- Country: United States
- Language: English
- Genre: Science fiction

Publication
- Published in: Astounding Science Fiction
- Publication type: Periodical
- Publisher: Street & Smith
- Media type: Print (Magazine, Hardback & Paperback)
- Publication date: March 1945

Chronology
- Series: Empire series
| Pebble in the Sky | Prelude to Foundation |

= Blind Alley =

Science fiction short story by Isaac Asimov

"Blind Alley" is a science fiction short story by American writer Isaac Asimov. It was first published in the March 1945 issue of Astounding Science Fiction, and later included in the collection The Early Asimov (1972).

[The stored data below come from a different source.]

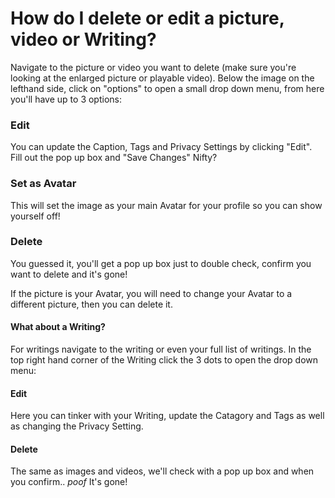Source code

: # How do I delete or edit a picture, video or Writing?

Navigate to the picture or video you want to delete (make sure you're looking at the enlarged picture or playable video). Below the image on the lefthand side, click on "options" to open a small drop down menu, from here you'll have up to 3 options:

### Edit 
You can update the Caption, Tags and Privacy Settings by clicking "Edit". Fill out the pop up box and "Save Changes" Nifty?

### Set as Avatar
This will set the image as your main Avatar for your profile so you can show yourself off! 

### Delete 
You guessed it, you'll get a pop up box just to double check, confirm you want to delete and it's gone! 

If the picture is your Avatar, you will need to change your Avatar to a different picture, then you can delete it.


#### What about a Writing?

For writings navigate to the writing or even your full list of writings. In the top right hand corner of the Writing click the 3 dots to open the drop down menu:

#### Edit 
Here you can tinker with your Writing, update the Catagory and Tags as well as changing the Privacy Setting.

#### Delete 
The same as images and videos, we'll check with a pop up box and when you confirm.. *poof* It's gone!
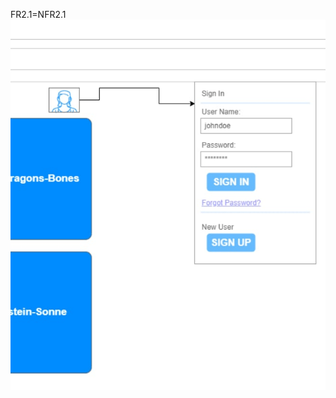 FR2.1=NFR2.1
![](https://github.com/oleksandrblazhko/nai205-guda/blob/with_laboratory_work_3/1.4-FuncNonFuncRequirements/1.4.4-NFRUserInterfaceOUTPUT/1.1%20NFR.%20jpg.jpg)
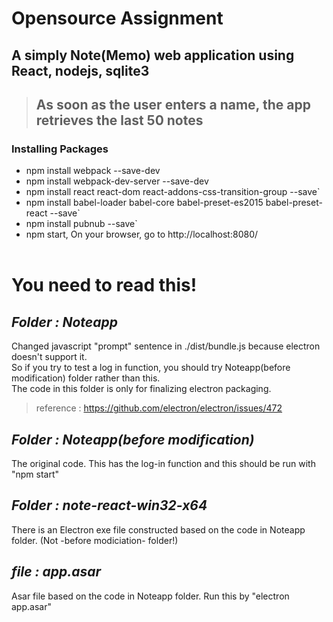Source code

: # Opensource Assignment
## A simply Note(Memo) web application using React, nodejs, sqlite3
>## As soon as the user enters a name, the app retrieves the last 50 notes
### Installing Packages
* npm install webpack --save-dev
* npm install webpack-dev-server --save-dev
* npm install react react-dom react-addons-css-transition-group --save`
* npm install babel-loader babel-core babel-preset-es2015 babel-preset-react --save`
* npm install pubnub --save`
* npm start, On your browser, go to http://localhost:8080/<br><br>

# You need to read this!
## _Folder : Noteapp_
Changed javascript "prompt" sentence in ./dist/bundle.js because electron doesn't support it.<br>
So if you try to test a log in function, you should try Noteapp(before modification) folder rather than this.<br>
The code in this folder is only for finalizing electron packaging.
> reference : https://github.com/electron/electron/issues/472


## _Folder : Noteapp(before modification)_ 
The original code. This has the log-in function and this should be run with "npm start"

## _Folder : note-react-win32-x64_ 
There is an Electron exe file constructed based on the code in Noteapp folder. (Not -before modiciation- folder!)

## _file : app.asar_
Asar file based on the code in Noteapp folder. Run this by "electron app.asar"
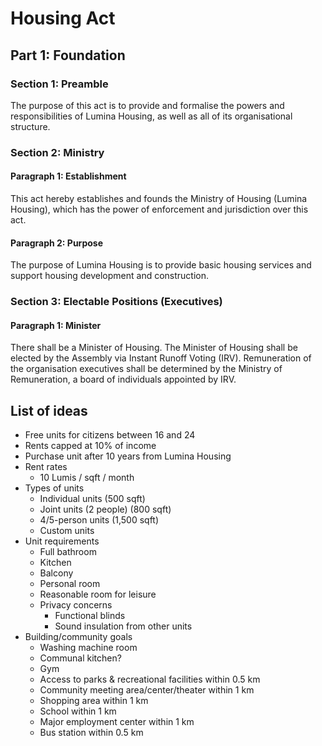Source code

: # Housing Act

## Part 1: Foundation

### Section 1: Preamble
The purpose of this act is to provide and formalise the powers and responsibilities of Lumina Housing, as well as all of its organisational structure.

### Section 2: Ministry

#### Paragraph 1: Establishment
This act hereby establishes and founds the Ministry of Housing (Lumina Housing), which has the power of enforcement and jurisdiction over this act.

#### Paragraph 2: Purpose
The purpose of Lumina Housing is to provide basic housing services and support housing development and construction.

### Section 3: Electable Positions (Executives)

#### Paragraph 1: Minister
There shall be a Minister of Housing. The Minister of Housing shall be elected by the Assembly via Instant Runoff Voting (IRV). Remuneration of the organisation executives shall be determined by the Ministry of Remuneration, a board of individuals appointed by IRV.

## List of ideas
* Free units for citizens between 16 and 24
* Rents capped at 10% of income
* Purchase unit after 10 years from Lumina Housing
* Rent rates
  * 10 Lumis / sqft / month
* Types of units
  * Individual units (500 sqft)
  * Joint units (2 people) (800 sqft)
  * 4/5-person units (1,500 sqft)
  * Custom units
* Unit requirements
  * Full bathroom
  * Kitchen
  * Balcony
  * Personal room
  * Reasonable room for leisure
  * Privacy concerns
    * Functional blinds
    * Sound insulation from other units
* Building/community goals
  * Washing machine room
  * Communal kitchen?
  * Gym
  * Access to parks & recreational facilities within 0.5 km
  * Community meeting area/center/theater within 1 km
  * Shopping area within 1 km
  * School within 1 km
  * Major employment center within 1 km
  * Bus station within 0.5 km
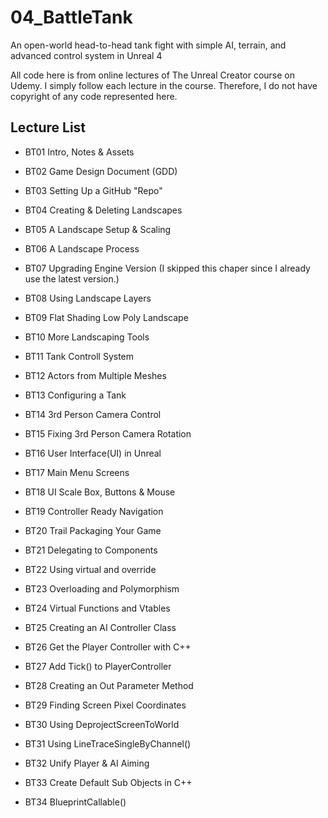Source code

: # 04_BattleTank
An open-world head-to-head tank fight with simple AI, terrain, and advanced control system in Unreal 4

All code here is from online lectures of The Unreal Creator course on Udemy.
I simply follow each lecture in the course.
Therefore, I do not have copyright of any code represented here.

## Lecture List
* BT01 Intro, Notes & Assets
* BT02 Game Design Document (GDD)
* BT03 Setting Up a GitHub "Repo"
* BT04 Creating & Deleting Landscapes
* BT05 A Landscape Setup & Scaling
* BT06 A Landscape Process
* BT07 Upgrading Engine Version (I skipped this chaper since I already use the latest version.)
* BT08 Using Landscape Layers 
* BT09 Flat Shading Low Poly Landscape
* BT10 More Landscaping Tools

* BT11 Tank Controll System
* BT12 Actors from Multiple Meshes
* BT13 Configuring a Tank
* BT14 3rd Person Camera Control
* BT15 Fixing 3rd Person Camera Rotation
* BT16 User Interface(UI) in Unreal
* BT17 Main Menu Screens
* BT18 UI Scale Box, Buttons & Mouse
* BT19 Controller Ready Navigation
* BT20 Trail Packaging Your Game

* BT21 Delegating to Components
* BT22 Using virtual and override
* BT23 Overloading and Polymorphism
* BT24 Virtual Functions and Vtables
* BT25 Creating an AI Controller Class
* BT26 Get the Player Controller with C++
* BT27 Add Tick() to PlayerController
* BT28 Creating an Out Parameter Method
* BT29 Finding Screen Pixel Coordinates
* BT30 Using DeprojectScreenToWorld
* BT31 Using LineTraceSingleByChannel()
* BT32 Unify Player & AI Aiming

* BT33 Create Default Sub Objects in C++
* BT34 BlueprintCallable()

Although the story postulates a race of intelligent non-humans, it is set in the Foundation universe, during the era of Trantor's Galactic Empire.

==Publication history==
"Blind Alley" was the only story from mid-1943 to mid-1945 that was not part of Asimov's Foundation or Robot series. Written in September and October 1944, it was accepted by John W. Campbell in October and published in Astounding Science Fiction in March 1945. It was anthologised by Groff Conklin in The Best of Science Fiction, the first of Asimov's stories to have been reprinted. The $42.50 from the anthology caused him to realize that it was possible to earn more money from a story than the initial publication.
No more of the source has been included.